Is the Indian capitalist above the law in Kashmir?

  • Irfan Amin Malik
  • Publish Date: Aug 30 2017 9:20PM
  • |
  • Updated Date: Aug 30 2017 9:23PM
Is the Indian capitalist above the law in Kashmir?

Sterlite Power and Tata Projects brazenly violate the Supreme Court’s order against blasting inside Shopian wildlife sanctuary. And they won’t even pay the penalty

 

Using the 2016 uprising in Kashmir as cover, the Indian company Sterlite Power and its contractor, Tata Projects, brazenly violated the Supreme Court’s order regarding the laying of the 400 KV Samba-Amargarh transmission line through the Hirpora wildlife sanctuary in Shopian district.

The double circuit line is supposed to provide reliable power supply to Akhnoor, Rajouri, Poonch and Shopian.

In 2016, the Supreme Court had allowed Sterlite to lay the power line through the wildlife sanctuary on the condition that the work be done manually so as to avoid damage to animals and property.

However, as the Azadi uprising shut Kashmir down last summer, local villagers and officials said, the company threw aside the apex court’s order and used heavy machinery to carry out illegal blasting in the sanctuary, causing potentially irreparable damage to wildlife and ecology.
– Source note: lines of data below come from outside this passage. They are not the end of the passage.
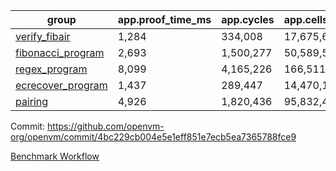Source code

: | group | app.proof_time_ms | app.cycles | app.cells_used | leaf.proof_time_ms | leaf.cycles | leaf.cells_used |
| -- | -- | -- | -- | -- | -- | -- |
| [verify_fibair](https://github.com/openvm-org/openvm/blob/benchmark-results/benchmarks/verify_fibair-4bc229cb004e5e1eff851e7ecb5ea7365788fce9.md) | 1,284 |  334,008 |  17,675,690 |- | - | - |
| [fibonacci_program](https://github.com/openvm-org/openvm/blob/benchmark-results/benchmarks/fibonacci-4bc229cb004e5e1eff851e7ecb5ea7365788fce9.md) | 2,693 |  1,500,277 |  50,589,503 | 3,826 |  1,263,346 |  70,284,188 |
| [regex_program](https://github.com/openvm-org/openvm/blob/benchmark-results/benchmarks/regex-4bc229cb004e5e1eff851e7ecb5ea7365788fce9.md) | 8,099 |  4,165,226 |  166,511,152 | 14,558 |  3,982,123 |  304,557,206 |
| [ecrecover_program](https://github.com/openvm-org/openvm/blob/benchmark-results/benchmarks/ecrecover-4bc229cb004e5e1eff851e7ecb5ea7365788fce9.md) | 1,437 |  289,447 |  14,470,186 | 12,694 |  2,988,587 |  244,253,050 |
| [pairing](https://github.com/openvm-org/openvm/blob/benchmark-results/benchmarks/pairing-4bc229cb004e5e1eff851e7ecb5ea7365788fce9.md) | 4,926 |  1,820,436 |  95,832,407 | 14,283 |  3,267,450 |  273,857,244 |


Commit: https://github.com/openvm-org/openvm/commit/4bc229cb004e5e1eff851e7ecb5ea7365788fce9

[Benchmark Workflow](https://github.com/openvm-org/openvm/actions/runs/14568188029)
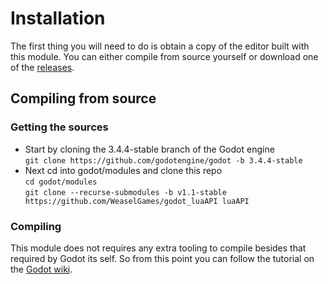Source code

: # Installation

The first thing you will need to do is obtain a copy of the editor built with this module. You can either compile from source yourself or download one of the [releases](https://github.com/WeaselGames/godot_luaAPI/releases).

## Compiling from source

### Getting the sources
- Start by cloning the 3.4.4-stable branch of the Godot engine  
`git clone https://github.com/godotengine/godot -b 3.4.4-stable`
- Next cd into godot/modules and clone this repo  
`cd godot/modules`  
`git clone --recurse-submodules -b v1.1-stable https://github.com/WeaselGames/godot_luaAPI luaAPI`

### Compiling
This module does not requires any extra tooling to compile besides that required by Godot its self. So from this point you can follow the tutorial on the [Godot wiki](https://docs.godotengine.org/en/stable/development/compiling/).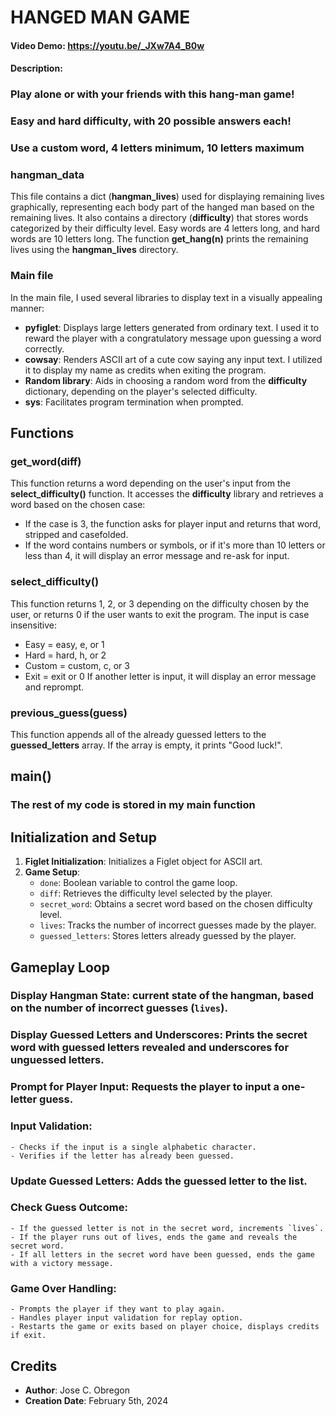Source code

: # HANGED MAN GAME
#### Video Demo: <https://youtu.be/_JXw7A4_B0w>
#### Description:
### Play alone or with your friends with this hang-man game!
### Easy and hard difficulty, with 20 possible answers each!
### Use a custom word, 4 letters minimum, 10 letters maximum
### hangman_data

This file contains a dict (**hangman_lives**) used for displaying remaining lives graphically, representing each body part of the hanged man based on the remaining lives. It also contains a directory (**difficulty**) that stores words categorized by their difficulty level. Easy words are 4 letters long, and hard words are 10 letters long. The function **get_hang(n)** prints the remaining lives using the **hangman_lives** directory.

### Main file

In the main file, I used several libraries to display text in a visually appealing manner:

- **pyfiglet**: Displays large letters generated from ordinary text. I used it to reward the player with a congratulatory message upon guessing a word correctly.
- **cowsay**: Renders ASCII art of a cute cow saying any input text. I utilized it to display my name as credits when exiting the program.
- **Random library**: Aids in choosing a random word from the **difficulty** dictionary, depending on the player's selected difficulty.
- **sys**: Facilitates program termination when prompted.

## Functions

### get_word(diff)

This function returns a word depending on the user's input from the **select_difficulty()** function. It accesses the **difficulty** library and retrieves a word based on the chosen case:
- If the case is 3, the function asks for player input and returns that word, stripped and casefolded.
- If the word contains numbers or symbols, or if it's more than 10 letters or less than 4, it will display an error message and re-ask for input.

### select_difficulty()

This function returns 1, 2, or 3 depending on the difficulty chosen by the user, or returns 0 if the user wants to exit the program. The input is case insensitive:
- Easy = easy, e, or 1
- Hard = hard, h, or 2
- Custom = custom, c, or 3
- Exit = exit or 0
If another letter is input, it will display an error message and reprompt.

### previous_guess(guess)

This function appends all of the already guessed letters to the **guessed_letters** array. If the array is empty, it prints "Good luck!".

## main()
### The rest of my code is stored in my **main** function

## Initialization and Setup
1. **Figlet Initialization**: Initializes a Figlet object for ASCII art.
2. **Game Setup**:
    - `done`: Boolean variable to control the game loop.
    - `diff`: Retrieves the difficulty level selected by the player.
    - `secret_word`: Obtains a secret word based on the chosen difficulty level.
    - `lives`: Tracks the number of incorrect guesses made by the player.
    - `guessed_letters`: Stores letters already guessed by the player.

## Gameplay Loop
### **Display Hangman State**: current state of the hangman, based on the number of incorrect guesses (`lives`).
### **Display Guessed Letters and Underscores**: Prints the secret word with guessed letters revealed and underscores for unguessed letters.
### **Prompt for Player Input**: Requests the player to input a one-letter guess.
### **Input Validation**:
    - Checks if the input is a single alphabetic character.
    - Verifies if the letter has already been guessed.
### **Update Guessed Letters**: Adds the guessed letter to the list.
### **Check Guess Outcome**:
    - If the guessed letter is not in the secret word, increments `lives`.
    - If the player runs out of lives, ends the game and reveals the secret word.
    - If all letters in the secret word have been guessed, ends the game with a victory message.
### **Game Over Handling**:
    - Prompts the player if they want to play again.
    - Handles player input validation for replay option.
    - Restarts the game or exits based on player choice, displays credits if exit.

## Credits
- **Author**: Jose C. Obregon
- **Creation Date**: February 5th, 2024





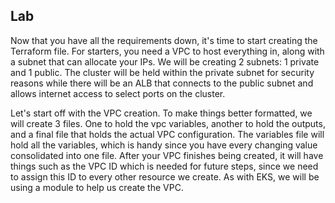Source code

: ## Lab

Now that you have all the requirements down, it's time to start creating the Terraform file. For starters, you need a VPC to host everything in, along with a subnet that can allocate your IPs. We will be creating 2 subnets: 1 private and 1 public. The cluster will be held within the private subnet for security reasons while there will be an ALB that connects to the public subnet and allows internet access to select ports on the cluster.

Let's start off with the VPC creation. To make things better formatted, we will create 3 files. One to hold the vpc variables, another to hold the outputs, and a final file that holds the actual VPC configuration. The variables file will hold all the variables, which is handy since you have every changing value consolidated into one file. After your VPC finishes being created, it will have things such as the VPC ID which is needed for future steps, since we need to assign this ID to every other resource we create. As with EKS, we will be using a module to help us create the VPC.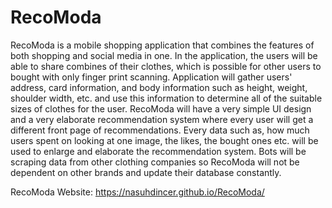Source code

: # RecoModa

RecoModa is a mobile shopping application that combines the features of both shopping and social media in one. In the application, the users will be able to share combines of their clothes, which is possible for other users to bought with only finger print scanning. Application will gather users' address, card information, and body information such as height, weight, shoulder width, etc. and use this information to determine all of the suitable sizes of clothes for the user.  RecoModa will have a very simple UI design and a very elaborate recommendation system where every user will get a different front page of recommendations.  Every data such as, how much users spent on looking at one image, the likes, the bought ones etc. will be used to enlarge and elaborate the recommendation system. Bots will be scraping data from other clothing companies so RecoModa will not be dependent on other brands and update their database constantly.

RecoModa Website: https://nasuhdincer.github.io/RecoModa/
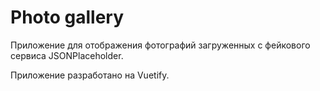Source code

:# Photo gallery

Приложение для отображения фотографий загруженных с фейкового сервиса JSONPlaceholder.

Приложение разработано на Vuetify.
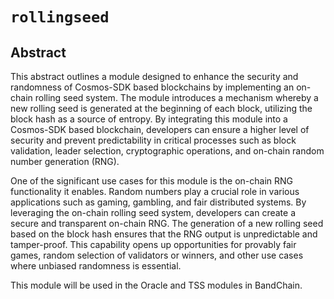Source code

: # `rollingseed`

## Abstract

This abstract outlines a module designed to enhance the security and randomness of Cosmos-SDK based blockchains by implementing an on-chain rolling seed system. The module introduces a mechanism whereby a new rolling seed is generated at the beginning of each block, utilizing the block hash as a source of entropy. By integrating this module into a Cosmos-SDK based blockchain, developers can ensure a higher level of security and prevent predictability in critical processes such as block validation, leader selection, cryptographic operations, and on-chain random number generation (RNG).

One of the significant use cases for this module is the on-chain RNG functionality it enables. Random numbers play a crucial role in various applications such as gaming, gambling, and fair distributed systems. By leveraging the on-chain rolling seed system, developers can create a secure and transparent on-chain RNG. The generation of a new rolling seed based on the block hash ensures that the RNG output is unpredictable and tamper-proof. This capability opens up opportunities for provably fair games, random selection of validators or winners, and other use cases where unbiased randomness is essential.

This module will be used in the Oracle and TSS modules in BandChain.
Ifshan Dewan, Shopian’s Wildlife Warden, confirmed that Sterlite violated the Supreme Court’s order. “On this issue, we had various meetings chaired by the deputy commissioner of Shopian and the divisional commissioner of Kashmir,” she said. “The defaulters are ready to pay the full penalty for damaging Hirpora sanctuary.”

Sources said an initial penalty of Rs 2.47 crore has been levied on Sterlite Power and Tata Projects based on the estimation done by a committee constituted by the government. But not only has Sterlite not paid a single rupee of the fine, it continues to carry out blasting. Sources said the company has erected 20-odd transmission towers in the sanctuary, destroying vast swathes of it.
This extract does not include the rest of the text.